→ **YOUR ASSIGNMENT**
The job is to find each line of the records below that includes the word "list" and copy it.

[MATERIAL PROVIDED]

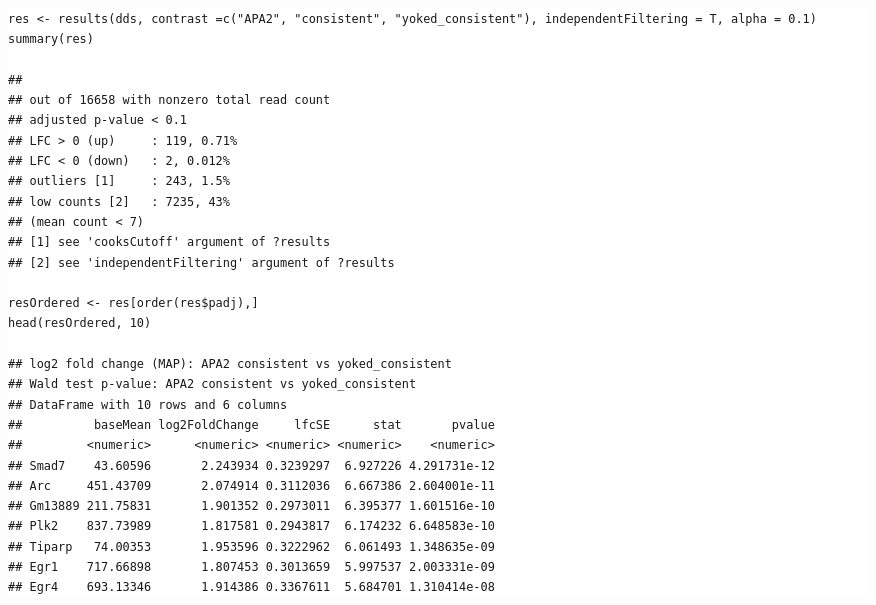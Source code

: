     res <- results(dds, contrast =c("APA2", "consistent", "yoked_consistent"), independentFiltering = T, alpha = 0.1)
    summary(res)

    ## 
    ## out of 16658 with nonzero total read count
    ## adjusted p-value < 0.1
    ## LFC > 0 (up)     : 119, 0.71% 
    ## LFC < 0 (down)   : 2, 0.012% 
    ## outliers [1]     : 243, 1.5% 
    ## low counts [2]   : 7235, 43% 
    ## (mean count < 7)
    ## [1] see 'cooksCutoff' argument of ?results
    ## [2] see 'independentFiltering' argument of ?results

    resOrdered <- res[order(res$padj),]
    head(resOrdered, 10)

    ## log2 fold change (MAP): APA2 consistent vs yoked_consistent 
    ## Wald test p-value: APA2 consistent vs yoked_consistent 
    ## DataFrame with 10 rows and 6 columns
    ##          baseMean log2FoldChange     lfcSE      stat       pvalue
    ##         <numeric>      <numeric> <numeric> <numeric>    <numeric>
    ## Smad7    43.60596       2.243934 0.3239297  6.927226 4.291731e-12
    ## Arc     451.43709       2.074914 0.3112036  6.667386 2.604001e-11
    ## Gm13889 211.75831       1.901352 0.2973011  6.395377 1.601516e-10
    ## Plk2    837.73989       1.817581 0.2943817  6.174232 6.648583e-10
    ## Tiparp   74.00353       1.953596 0.3222962  6.061493 1.348635e-09
    ## Egr1    717.66898       1.807453 0.3013659  5.997537 2.003331e-09
    ## Egr4    693.13346       1.914386 0.3367611  5.684701 1.310414e-08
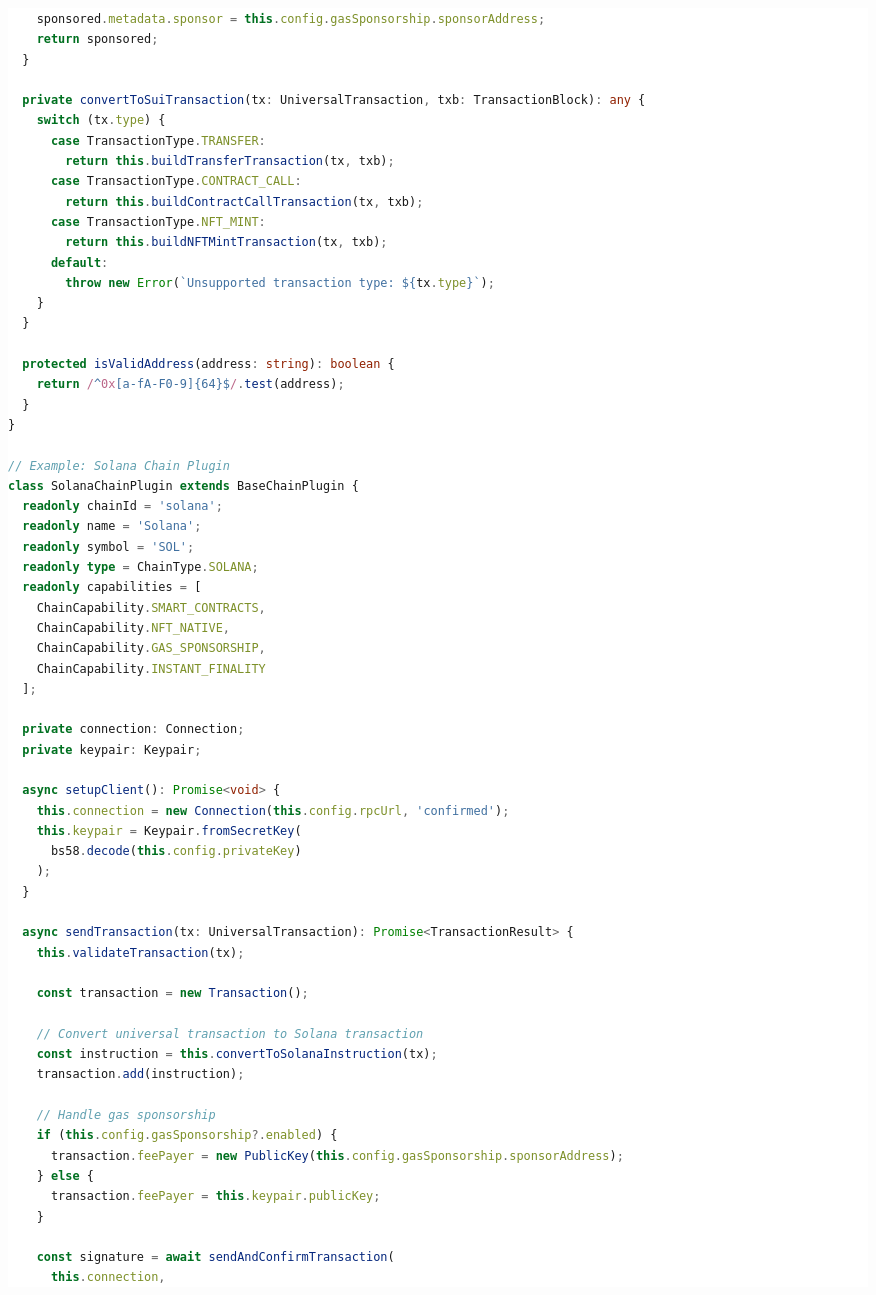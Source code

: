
 ```typescript
    sponsored.metadata.sponsor = this.config.gasSponsorship.sponsorAddress;
    return sponsored;
  }
  
  private convertToSuiTransaction(tx: UniversalTransaction, txb: TransactionBlock): any {
    switch (tx.type) {
      case TransactionType.TRANSFER:
        return this.buildTransferTransaction(tx, txb);
      case TransactionType.CONTRACT_CALL:
        return this.buildContractCallTransaction(tx, txb);
      case TransactionType.NFT_MINT:
        return this.buildNFTMintTransaction(tx, txb);
      default:
        throw new Error(`Unsupported transaction type: ${tx.type}`);
    }
  }
  
  protected isValidAddress(address: string): boolean {
    return /^0x[a-fA-F0-9]{64}$/.test(address);
  }
}

// Example: Solana Chain Plugin
class SolanaChainPlugin extends BaseChainPlugin {
  readonly chainId = 'solana';
  readonly name = 'Solana';
  readonly symbol = 'SOL';
  readonly type = ChainType.SOLANA;
  readonly capabilities = [
    ChainCapability.SMART_CONTRACTS,
    ChainCapability.NFT_NATIVE,
    ChainCapability.GAS_SPONSORSHIP,
    ChainCapability.INSTANT_FINALITY
  ];
  
  private connection: Connection;
  private keypair: Keypair;
  
  async setupClient(): Promise<void> {
    this.connection = new Connection(this.config.rpcUrl, 'confirmed');
    this.keypair = Keypair.fromSecretKey(
      bs58.decode(this.config.privateKey)
    );
  }
  
  async sendTransaction(tx: UniversalTransaction): Promise<TransactionResult> {
    this.validateTransaction(tx);
    
    const transaction = new Transaction();
    
    // Convert universal transaction to Solana transaction
    const instruction = this.convertToSolanaInstruction(tx);
    transaction.add(instruction);
    
    // Handle gas sponsorship
    if (this.config.gasSponsorship?.enabled) {
      transaction.feePayer = new PublicKey(this.config.gasSponsorship.sponsorAddress);
    } else {
      transaction.feePayer = this.keypair.publicKey;
    }
    
    const signature = await sendAndConfirmTransaction(
      this.connection,
```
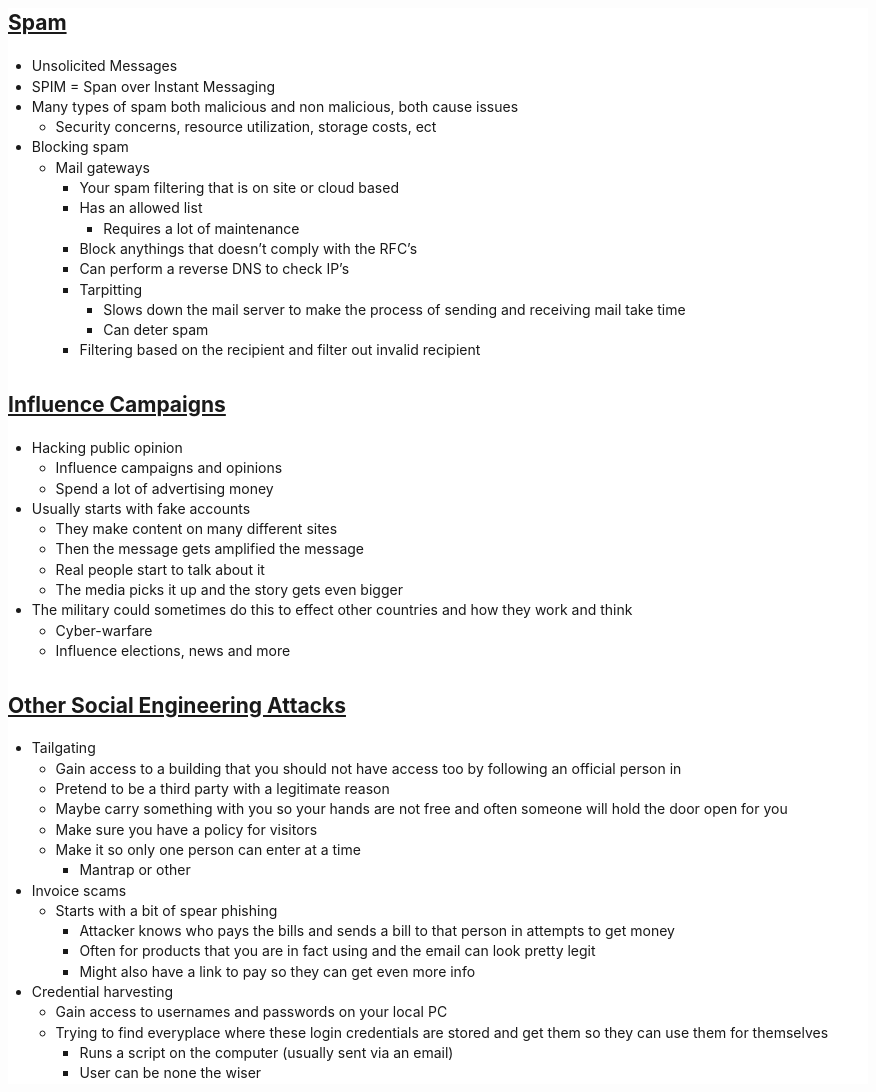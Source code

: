 ## [Spam](https://www.youtube.com/watch?v=5zYJwdEOQ0M&list=PLG49S3nxzAnkL2ulFS3132mOVKuzzBxA8&index=8&ab_channel=ProfessorMesser)

- Unsolicited Messages
- SPIM = Span over Instant Messaging
- Many types of spam both malicious and non malicious, both cause issues
    - Security concerns, resource utilization, storage costs, ect
- Blocking spam
    - Mail gateways
        - Your spam filtering that is on site or cloud based
        - Has an allowed list
            - Requires a lot of maintenance
        - Block anythings that doesn’t comply with the RFC’s
        - Can perform a reverse DNS to check IP’s
        - Tarpitting
            - Slows down the mail server to make the process of sending and receiving mail take time
            - Can deter spam
        - Filtering based on the recipient and filter out invalid recipient

## [Influence Campaigns](https://www.youtube.com/watch?v=nH-qEY9h83E&list=PLG49S3nxzAnkL2ulFS3132mOVKuzzBxA8&index=9&ab_channel=ProfessorMesser)

- Hacking public opinion
    - Influence campaigns and opinions
    - Spend a lot of advertising money
- Usually starts with fake accounts
    - They make content on many different sites
    - Then the message gets amplified the message
    - Real people start to talk about it
    - The media picks it up and the story gets even bigger
- The military could sometimes do this to effect other countries and how they work and think
    - Cyber-warfare
    - Influence elections, news and more

## [Other Social Engineering Attacks](https://www.youtube.com/watch?v=trAs7C5h1BU&list=PLG49S3nxzAnkL2ulFS3132mOVKuzzBxA8&index=10&ab_channel=ProfessorMesser)

- Tailgating
    - Gain access to a building that you should not have access too by following an official person in
    - Pretend to be a third party with a legitimate reason
    - Maybe carry something with you so your hands are not free and often someone will hold the door open for you
    - Make sure you have a policy for visitors
    - Make it so only one person can enter at a time
        - Mantrap or other
- Invoice scams
    - Starts with a bit of spear phishing
        - Attacker knows who pays the bills and sends a bill to that person in attempts to get money
        - Often for products that you are in fact using and the email can look pretty legit
        - Might also have a link to pay so they can get even more info
- Credential harvesting
    - Gain access to usernames and passwords on your local PC
    - Trying to find everyplace where these login credentials are stored and get them so they can use them for themselves
        - Runs a script on the computer (usually sent via an email)
        - User can be none the wiser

[/MATERIAL PROVIDED]

→ **TASK OUTPUT**
: ## [Spam](https://www.youtube.com/watch?v=5zYJwdEOQ0M&list=PLG49S3nxzAnkL2ulFS3132mOVKuzzBxA8&index=8&ab_channel=ProfessorMesser)
        - Has an allowed list
## [Influence Campaigns](https://www.youtube.com/watch?v=nH-qEY9h83E&list=PLG49S3nxzAnkL2ulFS3132mOVKuzzBxA8&index=9&ab_channel=ProfessorMesser)
## [Other Social Engineering Attacks](https://www.youtube.com/watch?v=trAs7C5h1BU&list=PLG49S3nxzAnkL2ulFS3132mOVKuzzBxA8&index=10&ab_channel=ProfessorMesser)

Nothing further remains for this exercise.